Red Sleeping Beauty - After All mp3

Automobile - Been It mp3

Mildly Obvious Pop Fact: Red Sleeping Beauty took their name from the old McCarthy song of the same name. Honestly, the level of research that goes into these posts is frightening.

My goodness the Cardigans were great though, weren't they? For those first couple of albums, Emmerdale and Life, at least; before they dropped the twee, beefed up their sound and went all serious. I'd also highly recommend a Japanese import album of Cardigans b-sides and rarities that came out in '96 or '97 called The Other Side Of The Moon. It is absolutely brilliant.

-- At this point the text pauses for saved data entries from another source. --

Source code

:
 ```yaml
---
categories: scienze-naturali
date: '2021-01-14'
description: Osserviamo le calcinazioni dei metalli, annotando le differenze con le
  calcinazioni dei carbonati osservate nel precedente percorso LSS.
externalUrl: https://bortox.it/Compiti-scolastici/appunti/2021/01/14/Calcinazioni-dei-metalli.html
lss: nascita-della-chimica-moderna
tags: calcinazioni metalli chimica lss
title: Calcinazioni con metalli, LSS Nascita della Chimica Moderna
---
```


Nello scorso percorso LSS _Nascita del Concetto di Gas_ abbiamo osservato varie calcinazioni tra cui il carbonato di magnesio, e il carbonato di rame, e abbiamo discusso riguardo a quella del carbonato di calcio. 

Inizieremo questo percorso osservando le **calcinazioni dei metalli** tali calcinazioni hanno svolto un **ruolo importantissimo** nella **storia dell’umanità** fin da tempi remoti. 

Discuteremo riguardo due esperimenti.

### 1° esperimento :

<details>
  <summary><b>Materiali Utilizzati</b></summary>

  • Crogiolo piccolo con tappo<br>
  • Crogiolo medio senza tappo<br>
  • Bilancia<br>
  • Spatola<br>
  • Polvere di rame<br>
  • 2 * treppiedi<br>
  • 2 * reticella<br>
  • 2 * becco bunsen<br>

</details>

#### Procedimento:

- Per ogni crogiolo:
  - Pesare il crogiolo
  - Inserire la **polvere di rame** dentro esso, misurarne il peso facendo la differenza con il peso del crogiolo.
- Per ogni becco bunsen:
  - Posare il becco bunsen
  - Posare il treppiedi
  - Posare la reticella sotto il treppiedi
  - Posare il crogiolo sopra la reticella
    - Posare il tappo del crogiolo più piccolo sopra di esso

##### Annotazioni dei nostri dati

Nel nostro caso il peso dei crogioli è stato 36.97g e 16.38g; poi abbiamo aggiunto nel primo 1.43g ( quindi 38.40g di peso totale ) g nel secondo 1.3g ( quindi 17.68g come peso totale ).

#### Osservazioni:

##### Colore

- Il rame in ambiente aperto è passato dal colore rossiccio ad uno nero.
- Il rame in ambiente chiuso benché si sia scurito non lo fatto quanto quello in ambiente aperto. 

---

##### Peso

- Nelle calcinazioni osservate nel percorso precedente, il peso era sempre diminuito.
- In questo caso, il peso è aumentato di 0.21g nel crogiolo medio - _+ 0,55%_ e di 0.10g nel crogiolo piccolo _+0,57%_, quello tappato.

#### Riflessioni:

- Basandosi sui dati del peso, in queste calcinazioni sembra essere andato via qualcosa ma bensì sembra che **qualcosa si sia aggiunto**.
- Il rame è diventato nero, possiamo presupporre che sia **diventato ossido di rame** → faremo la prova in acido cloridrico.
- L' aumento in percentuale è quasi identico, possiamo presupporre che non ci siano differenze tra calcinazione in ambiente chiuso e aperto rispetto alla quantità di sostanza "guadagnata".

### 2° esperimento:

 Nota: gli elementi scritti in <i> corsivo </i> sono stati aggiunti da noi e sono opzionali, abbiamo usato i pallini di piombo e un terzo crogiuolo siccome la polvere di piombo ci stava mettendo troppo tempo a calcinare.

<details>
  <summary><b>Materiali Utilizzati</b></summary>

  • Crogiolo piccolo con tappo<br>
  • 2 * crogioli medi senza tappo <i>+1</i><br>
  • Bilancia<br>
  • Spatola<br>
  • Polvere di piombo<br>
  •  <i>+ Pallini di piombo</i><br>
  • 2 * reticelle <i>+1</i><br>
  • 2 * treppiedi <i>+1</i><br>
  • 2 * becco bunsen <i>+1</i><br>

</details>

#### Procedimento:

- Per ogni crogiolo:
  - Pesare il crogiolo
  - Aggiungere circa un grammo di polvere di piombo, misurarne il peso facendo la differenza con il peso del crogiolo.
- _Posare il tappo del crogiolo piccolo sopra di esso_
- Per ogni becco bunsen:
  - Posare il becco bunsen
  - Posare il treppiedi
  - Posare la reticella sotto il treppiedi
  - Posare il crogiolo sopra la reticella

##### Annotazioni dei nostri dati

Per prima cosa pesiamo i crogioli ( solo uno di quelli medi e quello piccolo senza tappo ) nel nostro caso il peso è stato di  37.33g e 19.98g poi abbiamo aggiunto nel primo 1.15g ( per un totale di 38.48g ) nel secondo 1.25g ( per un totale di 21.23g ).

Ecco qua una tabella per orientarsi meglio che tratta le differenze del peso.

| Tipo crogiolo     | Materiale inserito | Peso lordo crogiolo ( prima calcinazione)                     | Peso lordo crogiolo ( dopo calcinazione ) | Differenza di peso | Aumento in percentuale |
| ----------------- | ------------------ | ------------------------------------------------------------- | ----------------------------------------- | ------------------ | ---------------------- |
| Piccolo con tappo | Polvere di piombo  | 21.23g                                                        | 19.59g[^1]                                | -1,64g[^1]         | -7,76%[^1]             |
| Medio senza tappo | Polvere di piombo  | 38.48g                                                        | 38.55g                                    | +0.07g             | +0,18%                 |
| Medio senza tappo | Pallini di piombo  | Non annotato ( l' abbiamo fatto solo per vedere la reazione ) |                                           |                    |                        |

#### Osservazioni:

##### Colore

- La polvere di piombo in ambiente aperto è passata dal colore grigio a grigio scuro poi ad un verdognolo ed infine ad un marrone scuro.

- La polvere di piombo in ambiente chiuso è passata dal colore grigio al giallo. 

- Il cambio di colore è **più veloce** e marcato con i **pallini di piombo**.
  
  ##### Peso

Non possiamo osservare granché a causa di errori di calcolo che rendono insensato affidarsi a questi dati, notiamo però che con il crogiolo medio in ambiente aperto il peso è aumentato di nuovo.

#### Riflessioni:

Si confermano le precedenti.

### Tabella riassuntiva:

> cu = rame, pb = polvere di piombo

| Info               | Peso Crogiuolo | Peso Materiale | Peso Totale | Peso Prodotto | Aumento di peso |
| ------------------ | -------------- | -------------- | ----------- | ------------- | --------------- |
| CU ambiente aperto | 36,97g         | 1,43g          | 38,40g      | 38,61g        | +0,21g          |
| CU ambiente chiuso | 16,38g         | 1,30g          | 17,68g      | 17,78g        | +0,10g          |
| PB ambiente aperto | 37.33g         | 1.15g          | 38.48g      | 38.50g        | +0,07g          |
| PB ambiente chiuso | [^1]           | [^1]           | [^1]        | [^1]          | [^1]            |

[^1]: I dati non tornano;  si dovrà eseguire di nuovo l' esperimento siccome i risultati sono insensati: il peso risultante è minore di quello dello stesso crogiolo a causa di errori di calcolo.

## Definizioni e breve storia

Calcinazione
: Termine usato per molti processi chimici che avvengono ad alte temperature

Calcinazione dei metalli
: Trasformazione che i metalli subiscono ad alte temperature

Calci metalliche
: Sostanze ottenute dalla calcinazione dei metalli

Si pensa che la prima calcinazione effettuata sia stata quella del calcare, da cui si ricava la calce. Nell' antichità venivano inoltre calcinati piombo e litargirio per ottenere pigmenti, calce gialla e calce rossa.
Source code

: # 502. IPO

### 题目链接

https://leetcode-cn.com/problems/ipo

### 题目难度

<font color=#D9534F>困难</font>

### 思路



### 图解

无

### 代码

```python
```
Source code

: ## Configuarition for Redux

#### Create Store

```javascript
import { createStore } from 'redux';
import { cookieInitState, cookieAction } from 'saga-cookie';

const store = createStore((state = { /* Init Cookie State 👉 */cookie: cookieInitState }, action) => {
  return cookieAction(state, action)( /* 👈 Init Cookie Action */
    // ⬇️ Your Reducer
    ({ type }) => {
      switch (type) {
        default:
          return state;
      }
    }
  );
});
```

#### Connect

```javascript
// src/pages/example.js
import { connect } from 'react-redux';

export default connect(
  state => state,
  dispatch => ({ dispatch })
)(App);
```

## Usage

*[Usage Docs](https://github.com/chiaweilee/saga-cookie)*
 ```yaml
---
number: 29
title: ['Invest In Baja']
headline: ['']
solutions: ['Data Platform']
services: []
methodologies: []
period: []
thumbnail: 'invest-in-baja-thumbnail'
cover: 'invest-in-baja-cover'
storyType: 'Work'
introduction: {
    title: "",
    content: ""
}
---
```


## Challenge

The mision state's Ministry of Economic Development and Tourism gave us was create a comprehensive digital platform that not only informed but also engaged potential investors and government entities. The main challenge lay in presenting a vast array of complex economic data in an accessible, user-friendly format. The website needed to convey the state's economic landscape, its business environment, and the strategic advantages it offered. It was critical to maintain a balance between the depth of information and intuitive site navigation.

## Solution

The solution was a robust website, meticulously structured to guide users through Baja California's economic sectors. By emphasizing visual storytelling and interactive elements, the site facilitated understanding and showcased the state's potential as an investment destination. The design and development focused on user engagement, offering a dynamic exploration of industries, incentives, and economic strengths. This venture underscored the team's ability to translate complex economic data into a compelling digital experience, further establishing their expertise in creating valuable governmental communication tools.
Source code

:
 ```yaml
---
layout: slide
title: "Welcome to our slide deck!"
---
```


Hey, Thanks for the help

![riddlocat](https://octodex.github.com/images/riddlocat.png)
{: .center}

Even the title's clever (bearing in mind the whole First Band On The Moon thing)!

Tuesday, 17 March 2009

Tiger Woods '96 Style

June 1996: an explosion in a firecrackers factory in China kills at least thirty-six people; a massive IRA bomb explodes in Manchester city centre injuring over two hundred people; journalist Veronica Guerin is shot and killed in her car just outside Dublin; Steffi Graf wins her twelve-thousandth tennis Grand Slam title at Wimbledon; England goes Euro '96 crazy as the country hosts its first major football tournament since 1966 (apart from the Zenith Data Systems Cup); and Princes Risborough indie popsters Tiger reach the giddy heights of #135 in the UK hit parade with the frankly rather brilliant Shining In The Wood. What a month!

Tiger - Shining In The Wood mp3

Tiger - Where's The Love? mp3

NB: Golfer Tiger Woods did actually turn professional in 1996, but not until August - which was a fat lot of good for the purposes of this post. He turned out to be arguably even more successful than the band Tiger, though, which I dare say will be some sort of consolation for him.

Tiger's (the band, not the golfer) debut album We Are Puppets - yours for £1.83 from Amazon Marketplace

Sunday, 15 March 2009

The Sweptaways Show Up Again

It's been a while since we've heard anything new from them (Christmas 2007, to be precise. Not that I've been counting the days or anything. Much), but finally The Sweptaways have a new single out. It's a cover of The Zombies classic Time Of The Season, it features guest vocals from Howlin' Pelle of The Hives, and it's out today! Here's the vid:



I've only heard it a couple of times so far (the video's only just gone up) and it's going to take a while to get used to, what with the Zombies version being so definitive and all, but whatever, it's great to have the ladies back. (We went to a Zombies gig last year funnily enough, and by crikey they were terrific. They're on tour again in the UK this spring actually, when they'll be playing Odessey & Oracle for the very last time. Ahh.)

Back to the Sweptaways, this new single isn't all we're going to be hearing from them this year - they also have a brand new album, their second, coming out on April 15th. The Sweptaways Show features yet more collaborations, with, among others, Jens Lekman, Asha Ali, Robyn, Moneybrother and Sir Eric Beyond, and you can pre-order it here.

If their previous album and Christmas EPs are anything to go by then The Sweptaways Show should be an absolute corker. Can't wait!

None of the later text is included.